Bitcoin slipped to its lowest levels since July, testing critical support near $105,000, with the digital asset losing more than 15% from its October highs above $126,000. Ethereum fared worse, breaking below the psychologically important $3,800 level as altcoins across the board suffered even steeper losses.
The selling pressure intensified dramatically following what has become known in crypto circles as Black Friday. Nearly $19 billion in leveraged positions were liquidated on October 11, marking the largest single-day wipeout in cryptocurrency history. To put that devastation in perspective, the March 2020 COVID crash saw only $1.2 billion liquidated, while the FTX collapse in November 2022 wiped out approximately $1.6 billion.
The carnage has continued this week. Data from CoinGlass shows another wave of massive liquidations sweeping the derivatives market, with nearly $230 million in long positions wiped out in a single day following more than $536 million the previous day. Both Bitcoin and Ethereum have each seen over $100 million worth of bullish bets liquidated recently.
What makes this downturn particularly dangerous is the cascading nature of the liquidations. When leveraged traders get forced out, their positions automatically sell into an already declining market, pushing prices lower and triggering even more margin calls. It’s become an ugly feedback loop that feeds on itself.
The total crypto futures open interest has now fallen for three consecutive days, dropping from $167 billion on Monday to below $158 billion. That contraction signals not just deleveraging but also declining market participation, as traders either voluntarily close positions or find themselves forced out amid cascading margin calls. With fewer players left to absorb sharp moves, the market becomes even more vulnerable to violent swings.

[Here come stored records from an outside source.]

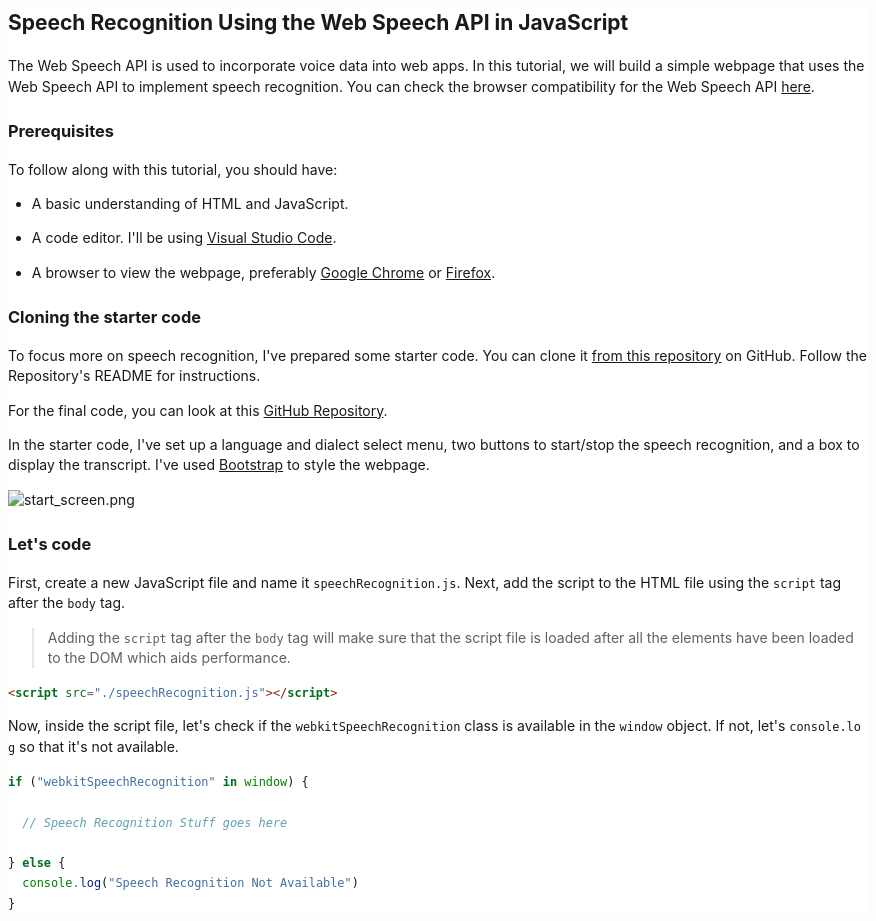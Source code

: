 ## Speech Recognition Using the Web Speech API in JavaScript

The Web Speech API is used to incorporate voice data into web apps. In this tutorial, we will build a simple webpage that uses the Web Speech API to implement speech recognition. You can check the browser compatibility for the Web Speech API [here](https://developer.mozilla.org/en-US/docs/Web/API/Web_Speech_API#Browser_compatibility).

### Prerequisites

To follow along with this tutorial, you should have:

- A basic understanding of HTML and JavaScript.

- A code editor. I'll be using [Visual Studio Code](https://code.visualstudio.com/download).

- A browser to view the webpage, preferably [Google Chrome](https://www.google.com/intl/en_in/chrome/) or [Firefox](https://www.mozilla.org/en-US/firefox/new/).

### Cloning the starter code

To focus more on speech recognition, I've prepared some starter code. You can clone it [from this repository](https://github.com/zolomohan/speech-recognition-in-javascript-starter) on GitHub. Follow the Repository's README for instructions.

For the final code, you can look at this [GitHub Repository](https://github.com/zolomohan/speech-recognition-in-javascript).

In the starter code, I've set up a language and dialect select menu, two buttons to start/stop the speech recognition, and a box to display the transcript. I've used [Bootstrap](https://getbootstrap.com/) to style the webpage.

![start_screen.png](https://cdn.hashnode.com/res/hashnode/image/upload/v1610459398787/MjGxI68Tc.png)

### Let's code

First, create a new JavaScript file and name it `speechRecognition.js`. Next, add the script to the HTML file using the `script` tag after the `body` tag.

> Adding the `script` tag after the `body` tag will make sure that the script file is loaded after all the elements have been loaded to the DOM which aids performance.

```html
<script src="./speechRecognition.js"></script>
```

Now, inside the script file, let's check if the `webkitSpeechRecognition` class is available in the `window` object. If not, let's `console.log` so that it's not available.

```JavaScript
if ("webkitSpeechRecognition" in window) {

  // Speech Recognition Stuff goes here

} else {
  console.log("Speech Recognition Not Available")
}
```
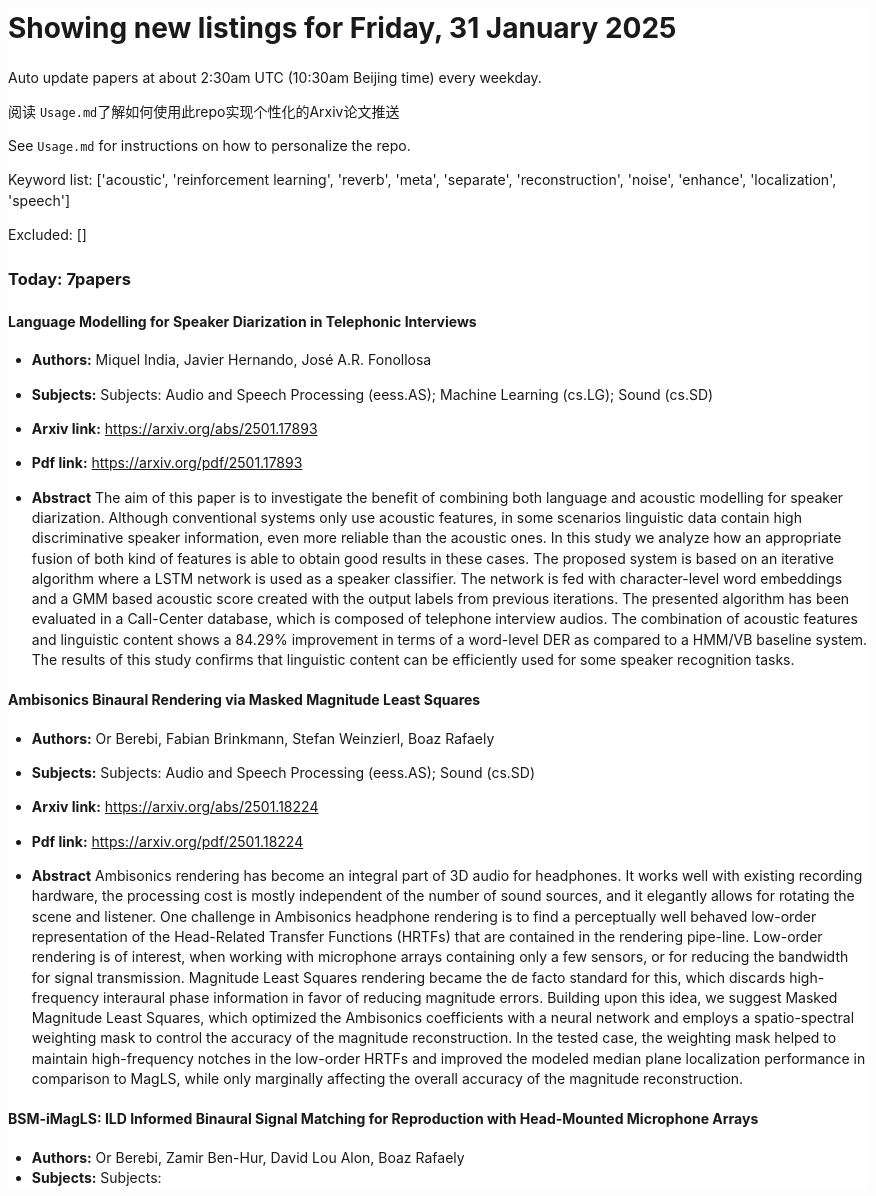 # Showing new listings for Friday, 31 January 2025
Auto update papers at about 2:30am UTC (10:30am Beijing time) every weekday.


阅读 `Usage.md`了解如何使用此repo实现个性化的Arxiv论文推送

See `Usage.md` for instructions on how to personalize the repo. 


Keyword list: ['acoustic', 'reinforcement learning', 'reverb', 'meta', 'separate', 'reconstruction', 'noise', 'enhance', 'localization', 'speech']


Excluded: []


### Today: 7papers 
#### Language Modelling for Speaker Diarization in Telephonic Interviews
 - **Authors:** Miquel India, Javier Hernando, José A.R. Fonollosa
 - **Subjects:** Subjects:
Audio and Speech Processing (eess.AS); Machine Learning (cs.LG); Sound (cs.SD)
 - **Arxiv link:** https://arxiv.org/abs/2501.17893

 - **Pdf link:** https://arxiv.org/pdf/2501.17893

 - **Abstract**
 The aim of this paper is to investigate the benefit of combining both language and acoustic modelling for speaker diarization. Although conventional systems only use acoustic features, in some scenarios linguistic data contain high discriminative speaker information, even more reliable than the acoustic ones. In this study we analyze how an appropriate fusion of both kind of features is able to obtain good results in these cases. The proposed system is based on an iterative algorithm where a LSTM network is used as a speaker classifier. The network is fed with character-level word embeddings and a GMM based acoustic score created with the output labels from previous iterations. The presented algorithm has been evaluated in a Call-Center database, which is composed of telephone interview audios. The combination of acoustic features and linguistic content shows a 84.29% improvement in terms of a word-level DER as compared to a HMM/VB baseline system. The results of this study confirms that linguistic content can be efficiently used for some speaker recognition tasks.
#### Ambisonics Binaural Rendering via Masked Magnitude Least Squares
 - **Authors:** Or Berebi, Fabian Brinkmann, Stefan Weinzierl, Boaz Rafaely
 - **Subjects:** Subjects:
Audio and Speech Processing (eess.AS); Sound (cs.SD)
 - **Arxiv link:** https://arxiv.org/abs/2501.18224

 - **Pdf link:** https://arxiv.org/pdf/2501.18224

 - **Abstract**
 Ambisonics rendering has become an integral part of 3D audio for headphones. It works well with existing recording hardware, the processing cost is mostly independent of the number of sound sources, and it elegantly allows for rotating the scene and listener. One challenge in Ambisonics headphone rendering is to find a perceptually well behaved low-order representation of the Head-Related Transfer Functions (HRTFs) that are contained in the rendering pipe-line. Low-order rendering is of interest, when working with microphone arrays containing only a few sensors, or for reducing the bandwidth for signal transmission. Magnitude Least Squares rendering became the de facto standard for this, which discards high-frequency interaural phase information in favor of reducing magnitude errors. Building upon this idea, we suggest Masked Magnitude Least Squares, which optimized the Ambisonics coefficients with a neural network and employs a spatio-spectral weighting mask to control the accuracy of the magnitude reconstruction. In the tested case, the weighting mask helped to maintain high-frequency notches in the low-order HRTFs and improved the modeled median plane localization performance in comparison to MagLS, while only marginally affecting the overall accuracy of the magnitude reconstruction.
#### BSM-iMagLS: ILD Informed Binaural Signal Matching for Reproduction with Head-Mounted Microphone Arrays
 - **Authors:** Or Berebi, Zamir Ben-Hur, David Lou Alon, Boaz Rafaely
 - **Subjects:** Subjects:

Market veterans are drawing on econometric theory to explain what’s happening. Volatility tends to cluster, meaning periods of high volatility are often followed by more of the same, while calm phases breed additional stability. Right now, crypto assets remain locked in a high volatility regime where each wave of liquidation amplifies the next, keeping the market trapped in a dangerous loop.
The altcoin spectrum has been hit particularly hard. Many smaller cryptocurrencies lost between 25% and 70% within mere moments during that October 11 collapse. Dogecoin plunged 19.92%, XRP dropped 12.75%, Cardano sank 18.04%, while meme coin PEPE recorded the steepest fall at 23.84%. For bulls who believed in various cryptocurrency narratives, the losses have been nothing short of devastating.
The immediate trigger for this market chaos came from an unexpected source. On October 10, President Trump announced plans to impose an additional 100% tariff on Chinese goods starting November 1, responding to China’s expansion of export controls on rare earth minerals. The announcement, which came after US markets had closed but while crypto exchanges remained open, sent shockwaves across all risk assets.
Trade tensions between Washington and Beijing had appeared to be cooling over the summer, with both sides engaging in multiple rounds of talks. But the recent flare-up has injected fresh uncertainty into global markets. Trump confirmed this week that trade tensions remain high, telling reporters “you’re in one now” when asked whether the countries are headed for a prolonged trade war.
Adding to the uncertainty, sharp remarks from US Treasury Secretary Scott Bessent directed at China’s top negotiator have injected a personal tone into the standoff, suggesting that a diplomatic resolution remains distant. This lack of clarity in global trade relations continues to unsettle markets, making risk assets like cryptocurrencies particularly vulnerable to further shocks.
Investors and traders appear increasingly frustrated by the unpredictable policy environment and recurring surprises from the Trump administration’s trade strategy. The government shutdown has also delayed key economic data releases, leaving markets to navigate without official indicators just as trade war rhetoric returns to center stage.
Bulls seem increasingly reluctant to step in and absorb risk, fearing further shocks in an environment where volatility and policy unpredictability dominate. The lack of confidence has amplified bearish sentiment, reinforcing the view that current weakness stems not just from fundamentals but also from liquidity pressure and deteriorating market psychology.
Such multi-hundred-million-dollar liquidations have become almost routine in the crypto space, highlighting how vulnerable leveraged traders remain when volatility accelerates. The shrinking open interest adds another layer of weakness, with fewer participants left to stabilize the market’s direction.
Any near-term rebound in Bitcoin may prove temporary, potentially serving as a brief corrective phase within a broader bearish structure characterized by lower highs and lower lows. Until trade tensions ease and volatility subsides, the crypto market faces a treacherous environment where another cascading liquidation event could wipe out billions more in minutes.
For now, the question isn’t whether Bitcoin will recover but rather how much further it might fall before finding a sustainable bottom. With the Trump-Xi meeting still scheduled for late October and trade negotiations continuing, the next few weeks could determine whether crypto can break free from this brutal cycle or faces an even deeper descent.